[Source texts of formatted documents]

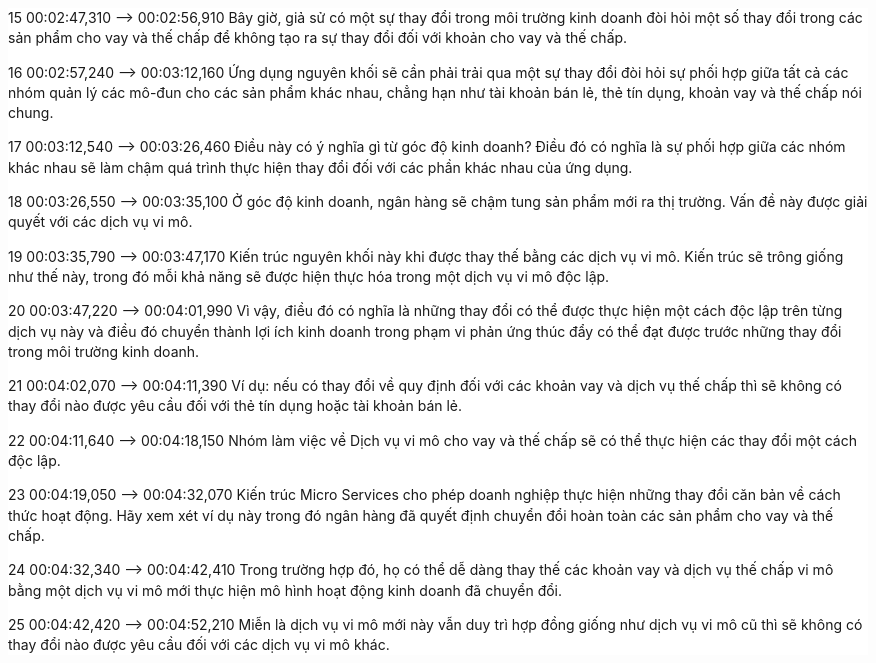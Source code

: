 15
00:02:47,310 --> 00:02:56,910
Bây giờ, giả sử có một sự thay đổi trong môi trường kinh doanh đòi hỏi một số thay đổi trong các sản phẩm cho vay và thế chấp để không tạo ra sự thay đổi đối với khoản cho vay và thế chấp.

16
00:02:57,240 --> 00:03:12,160
Ứng dụng nguyên khối sẽ cần phải trải qua một sự thay đổi đòi hỏi sự phối hợp giữa tất cả các nhóm quản lý các mô-đun cho các sản phẩm khác nhau, chẳng hạn như tài khoản bán lẻ, thẻ tín dụng, khoản vay và thế chấp nói chung.

17
00:03:12,540 --> 00:03:26,460
Điều này có ý nghĩa gì từ góc độ kinh doanh?  Điều đó có nghĩa là sự phối hợp giữa các nhóm khác nhau sẽ làm chậm quá trình thực hiện thay đổi đối với các phần khác nhau của ứng dụng.

18
00:03:26,550 --> 00:03:35,100
Ở góc độ kinh doanh, ngân hàng sẽ chậm tung sản phẩm mới ra thị trường.  Vấn đề này được giải quyết với các dịch vụ vi mô.

19
00:03:35,790 --> 00:03:47,170
Kiến trúc nguyên khối này khi được thay thế bằng các dịch vụ vi mô.  Kiến trúc sẽ trông giống như thế này, trong đó mỗi khả năng sẽ được hiện thực hóa trong một dịch vụ vi mô độc lập.

20
00:03:47,220 --> 00:04:01,990
Vì vậy, điều đó có nghĩa là những thay đổi có thể được thực hiện một cách độc lập trên từng dịch vụ này và điều đó chuyển thành lợi ích kinh doanh trong phạm vi phản ứng thúc đẩy có thể đạt được trước những thay đổi trong môi trường kinh doanh.

21
00:04:02,070 --> 00:04:11,390
Ví dụ: nếu có thay đổi về quy định đối với các khoản vay và dịch vụ thế chấp thì sẽ không có thay đổi nào được yêu cầu đối với thẻ tín dụng hoặc tài khoản bán lẻ.

22
00:04:11,640 --> 00:04:18,150
Nhóm làm việc về Dịch vụ vi mô cho vay và thế chấp sẽ có thể thực hiện các thay đổi một cách độc lập.

23
00:04:19,050 --> 00:04:32,070
Kiến trúc Micro Services cho phép doanh nghiệp thực hiện những thay đổi căn bản về cách thức hoạt động.  Hãy xem xét ví dụ này trong đó ngân hàng đã quyết định chuyển đổi hoàn toàn các sản phẩm cho vay và thế chấp.

24
00:04:32,340 --> 00:04:42,410
Trong trường hợp đó, họ có thể dễ dàng thay thế các khoản vay và dịch vụ thế chấp vi mô bằng một dịch vụ vi mô mới thực hiện mô hình hoạt động kinh doanh đã chuyển đổi.

25
00:04:42,420 --> 00:04:52,210
Miễn là dịch vụ vi mô mới này vẫn duy trì hợp đồng giống như dịch vụ vi mô cũ thì sẽ không có thay đổi nào được yêu cầu đối với các dịch vụ vi mô khác.
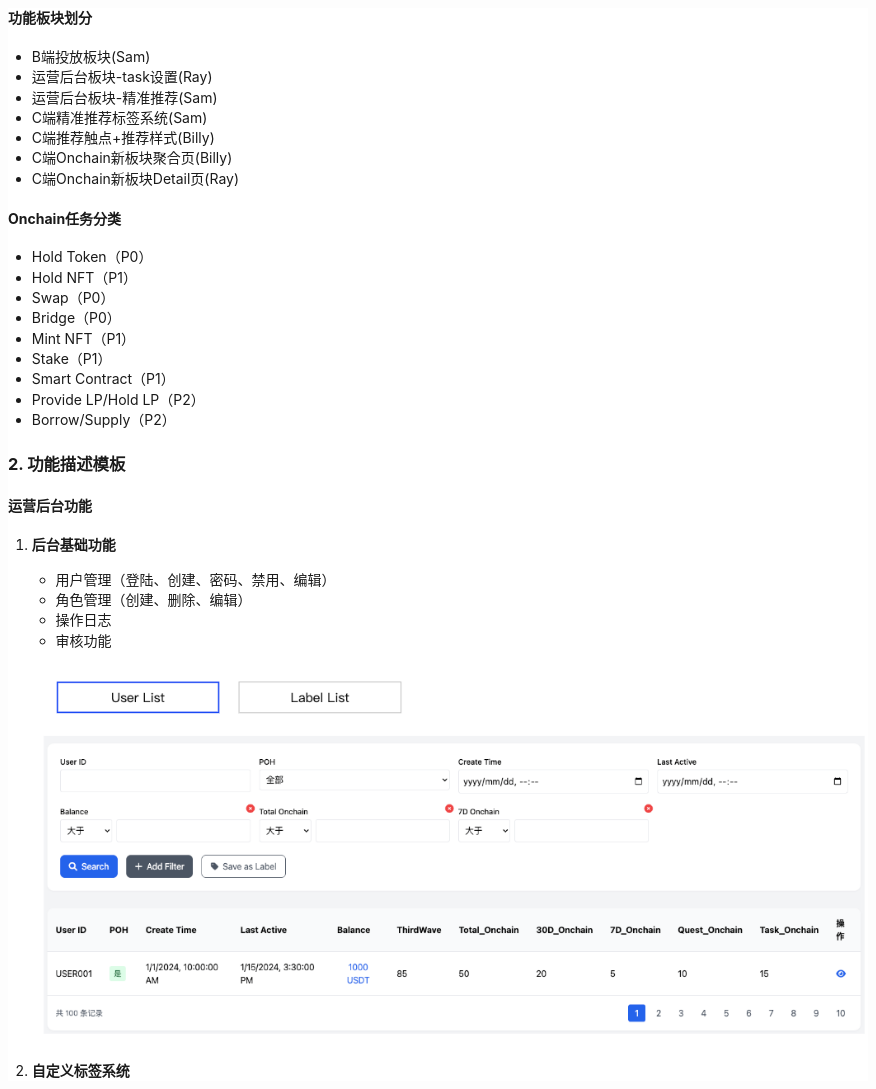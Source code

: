 #### 功能板块划分

- B端投放板块(Sam)
- 运营后台板块-task设置(Ray)
- 运营后台板块-精准推荐(Sam)
- C端精准推荐标签系统(Sam)
- C端推荐触点+推荐样式(Billy)
- C端Onchain新板块聚合页(Billy)
- C端Onchain新板块Detail页(Ray)

#### Onchain任务分类

- Hold Token（P0）
- Hold NFT（P1）
- Swap（P0）
- Bridge（P0）
- Mint NFT（P1）
- Stake（P1）
- Smart Contract（P1）
- Provide LP/Hold LP（P2）
- Borrow/Supply（P2）

### 2. 功能描述模板

#### 运营后台功能

1. **后台基础功能**

   - 用户管理（登陆、创建、密码、禁用、编辑）
   - 角色管理（创建、删除、编辑）
   - 操作日志
   - 审核功能

   ![用户登录界面](media/image1.png)
2. **自定义标签系统**
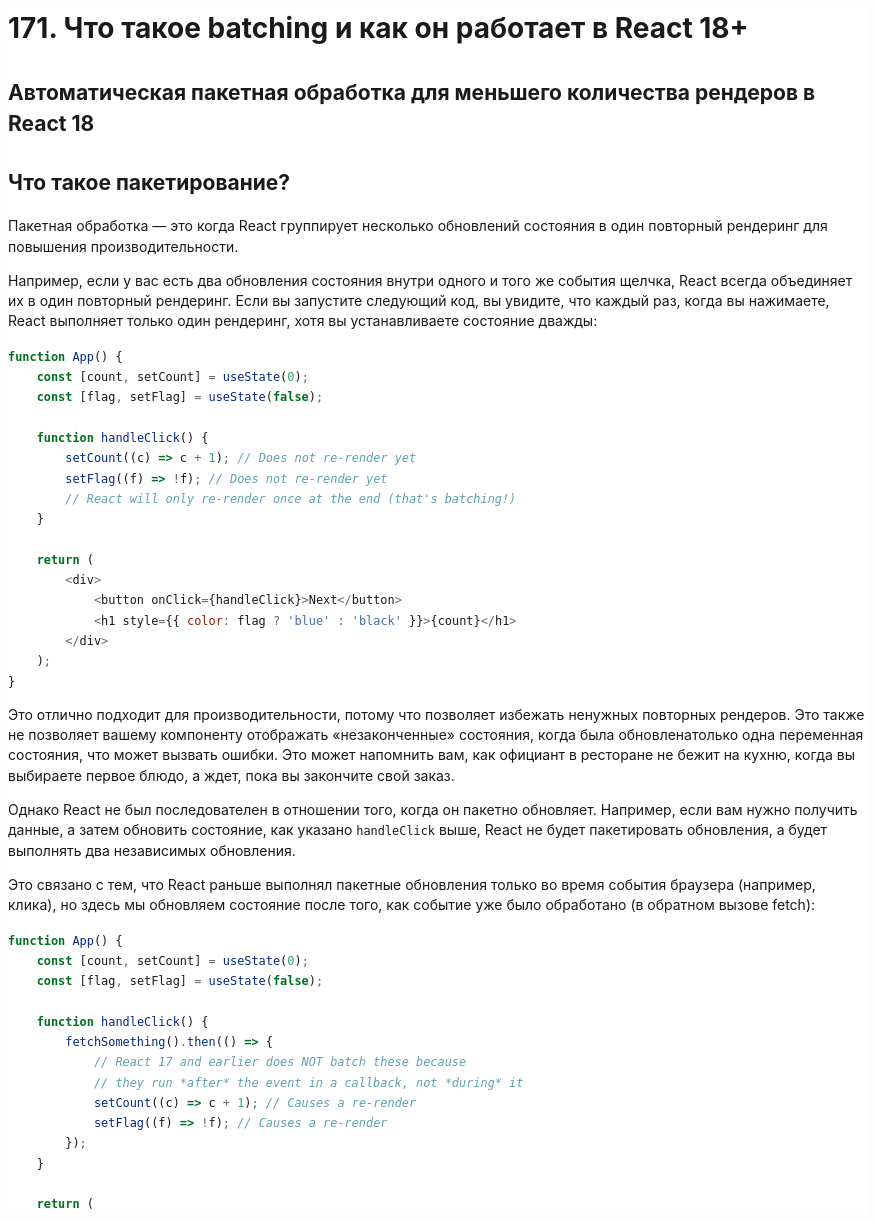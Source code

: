 # 171. Что такое batching и как он работает в React 18+

## Автоматическая пакетная обработка для меньшего количества рендеров в React 18

## Что такое пакетирование?

Пакетная обработка — это когда React группирует несколько обновлений состояния в один повторный рендеринг для повышения производительности.

Например, если у вас есть два обновления состояния внутри одного и того же события щелчка, React всегда объединяет их в один повторный рендеринг. Если вы запустите следующий код, вы увидите, что каждый раз, когда вы нажимаете, React выполняет только один рендеринг, хотя вы устанавливаете состояние дважды:

```javascript
function App() {
	const [count, setCount] = useState(0);
	const [flag, setFlag] = useState(false);

	function handleClick() {
		setCount((c) => c + 1); // Does not re-render yet
		setFlag((f) => !f); // Does not re-render yet
		// React will only re-render once at the end (that's batching!)
	}

	return (
		<div>
			<button onClick={handleClick}>Next</button>
			<h1 style={{ color: flag ? 'blue' : 'black' }}>{count}</h1>
		</div>
	);
}
```

Это отлично подходит для производительности, потому что позволяет избежать ненужных повторных рендеров. Это также не позволяет вашему компоненту отображать «незаконченные» состояния, когда была обновлена ​​только одна переменная состояния, что может вызвать ошибки. Это может напомнить вам, как официант в ресторане не бежит на кухню, когда вы выбираете первое блюдо, а ждет, пока вы закончите свой заказ.

Однако React не был последователен в отношении того, когда он пакетно обновляет. Например, если вам нужно получить данные, а затем обновить состояние, как указано `handleClick` выше, React не будет пакетировать обновления, а будет выполнять два независимых обновления.

Это связано с тем, что React раньше выполнял пакетные обновления только во время события браузера (например, клика), но здесь мы обновляем состояние после того, как событие уже было обработано (в обратном вызове fetch):

```javascript
function App() {
	const [count, setCount] = useState(0);
	const [flag, setFlag] = useState(false);

	function handleClick() {
		fetchSomething().then(() => {
			// React 17 and earlier does NOT batch these because
			// they run *after* the event in a callback, not *during* it
			setCount((c) => c + 1); // Causes a re-render
			setFlag((f) => !f); // Causes a re-render
		});
	}

	return (
```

● WORK REQUIRED
Pictures aside, reproduce every record exactly as it stands.

● PROBLEM SOLUTION
Source code

: 15
00:02:47,310 --> 00:02:56,910
Bây giờ, giả sử có một sự thay đổi trong môi trường kinh doanh đòi hỏi một số thay đổi trong các sản phẩm cho vay và thế chấp để không tạo ra sự thay đổi đối với khoản cho vay và thế chấp.

16
00:02:57,240 --> 00:03:12,160
Ứng dụng nguyên khối sẽ cần phải trải qua một sự thay đổi đòi hỏi sự phối hợp giữa tất cả các nhóm quản lý các mô-đun cho các sản phẩm khác nhau, chẳng hạn như tài khoản bán lẻ, thẻ tín dụng, khoản vay và thế chấp nói chung.

17
00:03:12,540 --> 00:03:26,460
Điều này có ý nghĩa gì từ góc độ kinh doanh?  Điều đó có nghĩa là sự phối hợp giữa các nhóm khác nhau sẽ làm chậm quá trình thực hiện thay đổi đối với các phần khác nhau của ứng dụng.

18
00:03:26,550 --> 00:03:35,100
Ở góc độ kinh doanh, ngân hàng sẽ chậm tung sản phẩm mới ra thị trường.  Vấn đề này được giải quyết với các dịch vụ vi mô.

19
00:03:35,790 --> 00:03:47,170
Kiến trúc nguyên khối này khi được thay thế bằng các dịch vụ vi mô.  Kiến trúc sẽ trông giống như thế này, trong đó mỗi khả năng sẽ được hiện thực hóa trong một dịch vụ vi mô độc lập.

20
00:03:47,220 --> 00:04:01,990
Vì vậy, điều đó có nghĩa là những thay đổi có thể được thực hiện một cách độc lập trên từng dịch vụ này và điều đó chuyển thành lợi ích kinh doanh trong phạm vi phản ứng thúc đẩy có thể đạt được trước những thay đổi trong môi trường kinh doanh.

21
00:04:02,070 --> 00:04:11,390
Ví dụ: nếu có thay đổi về quy định đối với các khoản vay và dịch vụ thế chấp thì sẽ không có thay đổi nào được yêu cầu đối với thẻ tín dụng hoặc tài khoản bán lẻ.

22
00:04:11,640 --> 00:04:18,150
Nhóm làm việc về Dịch vụ vi mô cho vay và thế chấp sẽ có thể thực hiện các thay đổi một cách độc lập.

23
00:04:19,050 --> 00:04:32,070
Kiến trúc Micro Services cho phép doanh nghiệp thực hiện những thay đổi căn bản về cách thức hoạt động.  Hãy xem xét ví dụ này trong đó ngân hàng đã quyết định chuyển đổi hoàn toàn các sản phẩm cho vay và thế chấp.

24
00:04:32,340 --> 00:04:42,410
Trong trường hợp đó, họ có thể dễ dàng thay thế các khoản vay và dịch vụ thế chấp vi mô bằng một dịch vụ vi mô mới thực hiện mô hình hoạt động kinh doanh đã chuyển đổi.

25
00:04:42,420 --> 00:04:52,210
Miễn là dịch vụ vi mô mới này vẫn duy trì hợp đồng giống như dịch vụ vi mô cũ thì sẽ không có thay đổi nào được yêu cầu đối với các dịch vụ vi mô khác.
Source code

: #### 功能板块划分

- B端投放板块(Sam)
- 运营后台板块-task设置(Ray)
- 运营后台板块-精准推荐(Sam)
- C端精准推荐标签系统(Sam)
- C端推荐触点+推荐样式(Billy)
- C端Onchain新板块聚合页(Billy)
- C端Onchain新板块Detail页(Ray)

#### Onchain任务分类

- Hold Token（P0）
- Hold NFT（P1）
- Swap（P0）
- Bridge（P0）
- Mint NFT（P1）
- Stake（P1）
- Smart Contract（P1）
- Provide LP/Hold LP（P2）
- Borrow/Supply（P2）

### 2. 功能描述模板

#### 运营后台功能

1. **后台基础功能**

   - 用户管理（登陆、创建、密码、禁用、编辑）
   - 角色管理（创建、删除、编辑）
   - 操作日志
   - 审核功能

   ![用户登录界面](media/image1.png)
2. **自定义标签系统**
Source code

: # 171. Что такое batching и как он работает в React 18+

## Автоматическая пакетная обработка для меньшего количества рендеров в React 18

## Что такое пакетирование?

Пакетная обработка — это когда React группирует несколько обновлений состояния в один повторный рендеринг для повышения производительности.

Например, если у вас есть два обновления состояния внутри одного и того же события щелчка, React всегда объединяет их в один повторный рендеринг. Если вы запустите следующий код, вы увидите, что каждый раз, когда вы нажимаете, React выполняет только один рендеринг, хотя вы устанавливаете состояние дважды:

```javascript
function App() {
	const [count, setCount] = useState(0);
	const [flag, setFlag] = useState(false);

	function handleClick() {
		setCount((c) => c + 1); // Does not re-render yet
		setFlag((f) => !f); // Does not re-render yet
		// React will only re-render once at the end (that's batching!)
	}

	return (
		<div>
			<button onClick={handleClick}>Next</button>
			<h1 style={{ color: flag ? 'blue' : 'black' }}>{count}</h1>
		</div>
	);
}
```

Это отлично подходит для производительности, потому что позволяет избежать ненужных повторных рендеров. Это также не позволяет вашему компоненту отображать «незаконченные» состояния, когда была обновлена ​​только одна переменная состояния, что может вызвать ошибки. Это может напомнить вам, как официант в ресторане не бежит на кухню, когда вы выбираете первое блюдо, а ждет, пока вы закончите свой заказ.

Однако React не был последователен в отношении того, когда он пакетно обновляет. Например, если вам нужно получить данные, а затем обновить состояние, как указано `handleClick` выше, React не будет пакетировать обновления, а будет выполнять два независимых обновления.

Это связано с тем, что React раньше выполнял пакетные обновления только во время события браузера (например, клика), но здесь мы обновляем состояние после того, как событие уже было обработано (в обратном вызове fetch):

```javascript
function App() {
	const [count, setCount] = useState(0);
	const [flag, setFlag] = useState(false);

	function handleClick() {
		fetchSomething().then(() => {
			// React 17 and earlier does NOT batch these because
			// they run *after* the event in a callback, not *during* it
			setCount((c) => c + 1); // Causes a re-render
			setFlag((f) => !f); // Causes a re-render
		});
	}

	return (
```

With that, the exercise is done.